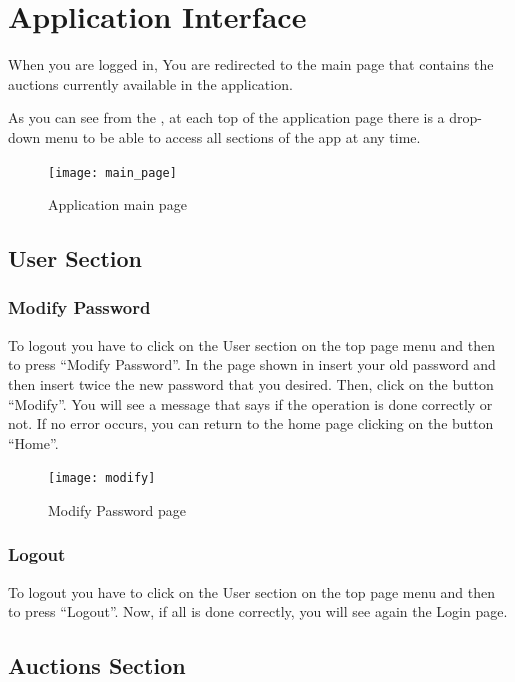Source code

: \section{Application Interface}

When you are logged in, You are redirected to the main page that contains the
auctions currently available in the application.

As you can see from the , at each top of the
application page there is a drop-down menu to be able to access all sections of
the app at any time.


\begin{figure}[H]
	\texttt{[image: main\_page]}
	\caption{Application main page}\label{fig:main_page}
\end{figure}

\subsection{User Section}

\subsubsection{Modify Password}

To logout you have to click on the User section on the top page menu and then to
press ``Modify Password''. In the page shown in  insert your
old password and then insert twice the new password that you desired. Then,
click on the button ``Modify''. You will see a message that says if the
operation is done correctly or not. If no error occurs, you can return to the
home page clicking on the button ``Home''.

\begin{figure}[H]
	\texttt{[image: modify]}
	\caption{Modify Password page}\label{fig:modify}
\end{figure}

\subsubsection{Logout}
To logout you have to click on the User section on the top page menu and then to
press ``Logout''. Now, if all is done correctly, you will see again the Login
page.

\subsection{Auctions Section}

==*==

--- What to work on ---
If a line in the records holds the string "done", copy it.

--- Exercise result ---
operation is done correctly or not. If no error occurs, you can return to the
press ``Logout''. Now, if all is done correctly, you will see again the Login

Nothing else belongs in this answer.